Provided data Block Start

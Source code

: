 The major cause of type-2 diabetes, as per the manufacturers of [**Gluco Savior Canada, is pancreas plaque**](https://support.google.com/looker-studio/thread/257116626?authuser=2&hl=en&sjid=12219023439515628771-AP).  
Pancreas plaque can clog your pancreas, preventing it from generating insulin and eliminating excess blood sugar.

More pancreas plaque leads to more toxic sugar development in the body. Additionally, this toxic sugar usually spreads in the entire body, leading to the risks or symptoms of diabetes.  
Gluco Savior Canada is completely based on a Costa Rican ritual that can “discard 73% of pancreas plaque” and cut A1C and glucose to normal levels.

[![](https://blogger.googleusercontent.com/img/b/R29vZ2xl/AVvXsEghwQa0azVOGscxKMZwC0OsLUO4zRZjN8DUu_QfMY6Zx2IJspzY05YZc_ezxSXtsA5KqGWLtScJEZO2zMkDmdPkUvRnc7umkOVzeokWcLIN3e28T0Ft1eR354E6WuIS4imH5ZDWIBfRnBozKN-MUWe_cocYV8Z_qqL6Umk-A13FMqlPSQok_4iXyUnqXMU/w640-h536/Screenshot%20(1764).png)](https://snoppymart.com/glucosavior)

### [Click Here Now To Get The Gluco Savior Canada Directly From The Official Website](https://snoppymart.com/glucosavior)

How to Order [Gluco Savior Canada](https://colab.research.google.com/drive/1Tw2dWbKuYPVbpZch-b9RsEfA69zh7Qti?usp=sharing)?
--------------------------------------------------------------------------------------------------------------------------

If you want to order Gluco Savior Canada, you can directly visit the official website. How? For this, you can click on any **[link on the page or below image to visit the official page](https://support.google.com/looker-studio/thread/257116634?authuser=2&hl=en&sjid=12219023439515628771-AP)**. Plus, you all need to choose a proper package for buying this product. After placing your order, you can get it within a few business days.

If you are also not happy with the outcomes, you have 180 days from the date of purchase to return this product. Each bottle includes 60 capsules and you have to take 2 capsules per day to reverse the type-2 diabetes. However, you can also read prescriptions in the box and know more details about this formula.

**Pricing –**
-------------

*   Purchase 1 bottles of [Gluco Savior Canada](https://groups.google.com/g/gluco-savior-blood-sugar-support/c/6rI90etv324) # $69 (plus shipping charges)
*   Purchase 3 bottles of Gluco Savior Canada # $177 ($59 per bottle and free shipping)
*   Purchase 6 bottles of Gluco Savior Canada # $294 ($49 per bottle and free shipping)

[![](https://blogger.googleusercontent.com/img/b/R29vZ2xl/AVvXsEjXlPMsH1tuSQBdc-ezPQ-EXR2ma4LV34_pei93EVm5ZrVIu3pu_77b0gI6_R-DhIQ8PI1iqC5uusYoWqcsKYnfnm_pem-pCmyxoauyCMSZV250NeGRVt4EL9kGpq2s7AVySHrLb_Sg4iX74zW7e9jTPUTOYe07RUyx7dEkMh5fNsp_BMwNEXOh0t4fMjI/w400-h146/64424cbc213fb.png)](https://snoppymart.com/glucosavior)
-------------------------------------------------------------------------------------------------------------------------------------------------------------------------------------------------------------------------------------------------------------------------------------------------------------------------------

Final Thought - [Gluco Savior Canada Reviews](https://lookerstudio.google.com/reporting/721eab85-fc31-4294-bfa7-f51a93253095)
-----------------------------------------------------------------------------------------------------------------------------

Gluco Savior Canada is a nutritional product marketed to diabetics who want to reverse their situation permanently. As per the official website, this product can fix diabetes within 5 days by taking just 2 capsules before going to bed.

Provided data Block End

Your goal => Nothing but the complete listing, repeated exactly, belongs in the answer.

Output for this task =>
Source code

: The major cause of type-2 diabetes, as per the manufacturers of [**Gluco Savior Canada, is pancreas plaque**](https://support.google.com/looker-studio/thread/257116626?authuser=2&hl=en&sjid=12219023439515628771-AP).  
Pancreas plaque can clog your pancreas, preventing it from generating insulin and eliminating excess blood sugar.

More pancreas plaque leads to more toxic sugar development in the body. Additionally, this toxic sugar usually spreads in the entire body, leading to the risks or symptoms of diabetes.  
Gluco Savior Canada is completely based on a Costa Rican ritual that can “discard 73% of pancreas plaque” and cut A1C and glucose to normal levels.

[![](https://blogger.googleusercontent.com/img/b/R29vZ2xl/AVvXsEghwQa0azVOGscxKMZwC0OsLUO4zRZjN8DUu_QfMY6Zx2IJspzY05YZc_ezxSXtsA5KqGWLtScJEZO2zMkDmdPkUvRnc7umkOVzeokWcLIN3e28T0Ft1eR354E6WuIS4imH5ZDWIBfRnBozKN-MUWe_cocYV8Z_qqL6Umk-A13FMqlPSQok_4iXyUnqXMU/w640-h536/Screenshot%20(1764).png)](https://snoppymart.com/glucosavior)

### [Click Here Now To Get The Gluco Savior Canada Directly From The Official Website](https://snoppymart.com/glucosavior)

How to Order [Gluco Savior Canada](https://colab.research.google.com/drive/1Tw2dWbKuYPVbpZch-b9RsEfA69zh7Qti?usp=sharing)?
--------------------------------------------------------------------------------------------------------------------------

If you want to order Gluco Savior Canada, you can directly visit the official website. How? For this, you can click on any **[link on the page or below image to visit the official page](https://support.google.com/looker-studio/thread/257116634?authuser=2&hl=en&sjid=12219023439515628771-AP)**. Plus, you all need to choose a proper package for buying this product. After placing your order, you can get it within a few business days.

If you are also not happy with the outcomes, you have 180 days from the date of purchase to return this product. Each bottle includes 60 capsules and you have to take 2 capsules per day to reverse the type-2 diabetes. However, you can also read prescriptions in the box and know more details about this formula.

**Pricing –**
-------------

*   Purchase 1 bottles of [Gluco Savior Canada](https://groups.google.com/g/gluco-savior-blood-sugar-support/c/6rI90etv324) # $69 (plus shipping charges)
*   Purchase 3 bottles of Gluco Savior Canada # $177 ($59 per bottle and free shipping)
*   Purchase 6 bottles of Gluco Savior Canada # $294 ($49 per bottle and free shipping)

[![](https://blogger.googleusercontent.com/img/b/R29vZ2xl/AVvXsEjXlPMsH1tuSQBdc-ezPQ-EXR2ma4LV34_pei93EVm5ZrVIu3pu_77b0gI6_R-DhIQ8PI1iqC5uusYoWqcsKYnfnm_pem-pCmyxoauyCMSZV250NeGRVt4EL9kGpq2s7AVySHrLb_Sg4iX74zW7e9jTPUTOYe07RUyx7dEkMh5fNsp_BMwNEXOh0t4fMjI/w400-h146/64424cbc213fb.png)](https://snoppymart.com/glucosavior)
-------------------------------------------------------------------------------------------------------------------------------------------------------------------------------------------------------------------------------------------------------------------------------------------------------------------------------

Final Thought - [Gluco Savior Canada Reviews](https://lookerstudio.google.com/reporting/721eab85-fc31-4294-bfa7-f51a93253095)
-----------------------------------------------------------------------------------------------------------------------------

Gluco Savior Canada is a nutritional product marketed to diabetics who want to reverse their situation permanently. As per the official website, this product can fix diabetes within 5 days by taking just 2 capsules before going to bed.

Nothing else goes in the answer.